Saturday, October 12, 2013

Nutella Mousse Brownie Trifle

No this is not necessarily a fall recipe, but it is incredibly delicious! I don't own a trifle bowl, as I had never made one before this, so I ended up putting it in a regular glass bowl. It wasn't as pretty as it could have been, but I had no complaints from those devouring it!

Kind of lost the sense of layers because of the glass bowl vs a trifle bowl, so just use your imagination!
I don't know why I didn't think of putting in multiple little glasses at the time (although, I wouldn't have had enough of those either), especially considering how I love everything bite- size! Next time around I'll add some whipped cream to the top and sprinkle some more toasted hazelnuts on top to finish it off...or maybe add strawberries....or both! I really was just trying to use up some extra ingredients I had lying around the house, and I was not disappointed with the results!
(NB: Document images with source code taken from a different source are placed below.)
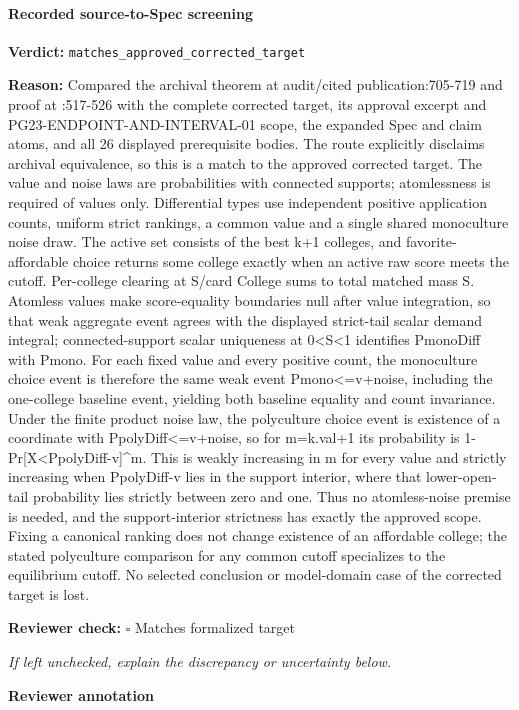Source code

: \documentclass[10pt]{article}
\newcommand{\reviewerbox}{%
  \par\noindent\fbox{\parbox{0.96\linewidth}{\rule{0pt}{0.38in}}}\par
}
\newcommand{\reviewmatch}[1]{%
  \par\noindent\textbf{Reviewer check:} $\square$\; #1\par
  \noindent\emph{If left unchecked, explain the discrepancy or uncertainty below.}\par
}
\begin{document}
\paragraph{Recorded source-to-Spec screening}
\textbf{Verdict:} \texttt{matches\_approved\_corrected\_target}
\\
{\raggedright
\textbf{Reason:} Compared the archival theorem at audit/\allowbreak{}cited publication:\allowbreak{}705-\allowbreak{}719 and proof at :\allowbreak{}517-\allowbreak{}526 with the complete corrected target, its approval excerpt and PG23-\allowbreak{}ENDPOINT-\allowbreak{}AND-\allowbreak{}INTERVAL-\allowbreak{}01 scope, the expanded Spec and claim atoms, and all 26 displayed prerequisite bodies.\allowbreak{} The route explicitly disclaims archival equivalence, so this is a match to the approved corrected target.\allowbreak{} The value and noise laws are probabilities with connected supports;\allowbreak{} atomlessness is required of values only.\allowbreak{} Differential types use independent positive application counts, uniform strict rankings, a common value and a single shared monoculture noise draw.\allowbreak{} The active set consists of the best k+1 colleges, and favorite-\allowbreak{}affordable choice returns some college exactly when an active raw score meets the cutoff.\allowbreak{} Per-\allowbreak{}college clearing at S/\allowbreak{}card College sums to total matched mass S.\allowbreak{} Atomless values make score-\allowbreak{}equality boundaries null after value integration, so that weak aggregate event agrees with the displayed strict-\allowbreak{}tail scalar demand integral;\allowbreak{} connected-\allowbreak{}support scalar uniqueness at 0<S<1 identifies PmonoDiff with Pmono.\allowbreak{} For each fixed value and every positive count, the monoculture choice event is therefore the same weak event Pmono<=v+noise, including the one-\allowbreak{}college baseline event, yielding both baseline equality and count invariance.\allowbreak{} Under the finite product noise law, the polyculture choice event is existence of a coordinate with PpolyDiff<=v+noise, so for m=k.\allowbreak{}val+1 its probability is 1-\allowbreak{}Pr[X<PpolyDiff-\allowbreak{}v]\textasciicircum{}m.\allowbreak{} This is weakly increasing in m for every value and strictly increasing when PpolyDiff-\allowbreak{}v lies in the support interior, where that lower-\allowbreak{}open-\allowbreak{}tail probability lies strictly between zero and one.\allowbreak{} Thus no atomless-\allowbreak{}noise premise is needed, and the support-\allowbreak{}interior strictness has exactly the approved scope.\allowbreak{} Fixing a canonical ranking does not change existence of an affordable college;\allowbreak{} the stated polyculture comparison for any common cutoff specializes to the equilibrium cutoff.\allowbreak{} No selected conclusion or model-\allowbreak{}domain case of the corrected target is lost.\allowbreak{}
\par}
\reviewmatch{Matches formalized target}
\noindent\textbf{Reviewer annotation}\par
\reviewerbox
\clearpage
\hypertarget{source-claim-e7728bad4731a7d0}{}
\end{document}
nutella mousse brownie trifle

for the mousse:
{recipe from Mele Cotte}


  • 2 1/2 cups heavy cream
  • 1 1/2 cups powdered sugar, sifted
  • 16 ounces cream cheeese, at room temperature
  • 13 ounces Nutella
  • 1/2 cup hazelnuts, finely chopped


  1. In stand mixer with whisk attachment or with a hand mixer in a large bowl, whip the cream until it holds medium peaks. Beat in 1/2 cup of powdered sugar and whip until cream holds stiff peaks. Carefully transfer the cream into bowl and refrigerate until needed.
  2. In stand mixer with paddle attachment, beat cream cheese until smooth. Add remaining one cup of powdered sugar, starting on low speed and gradually increase to medium speed until incorporated and smooth. Add Nutella and hazelnuts.
  3. Using a large rubber spatula, gently stir in about one quarter of whipped cream to lighten the hazelnut mixture. Then, carefully fold in remaining whipped cream. Transfer into bowl and cover completely witth plastic wrap or a cover. Refrigerate at least 4 hours or overnight.
for the brownies:
{recipe slightly adapted from Taste of Home}

  • 2/3 cup unsalted butter, cubed
  • 3/4 cup baking cocoa
  • 1/4 cup vegetable oil
  • 2 cups sugar
  • 4 eggs
  • 2 teaspoons vanilla extract
  • 1 1/2 cups all-purpose flour
  • 1 teaspoon baking powder
  • 1 teaspoon salt
  • 2/3 cup semisweet chocolate chips
  • 1/2 cup milk chocolate chips
  • 1 cup coarsely chopped toasted hazelnuts
  1. Melt butter in large saucepan. Whisk cocoa in oil until smooth. Cook and stir over low heat until cocoa is blended. Transfer to large bowl; stir in sugar. Add eggs, one at a time, stirring well after each addition. Stir in vanilla. Combine flour, baking powder and salt; gradually add to cocoa mixture. Stir in chocolate chips and nuts.
  2. Spread into greased 13" x 9" baking pan. Bake at 350 degrees F for 25-30 minutes or until toothpick inserted near center comes out clean. Cool in pan on wire rack.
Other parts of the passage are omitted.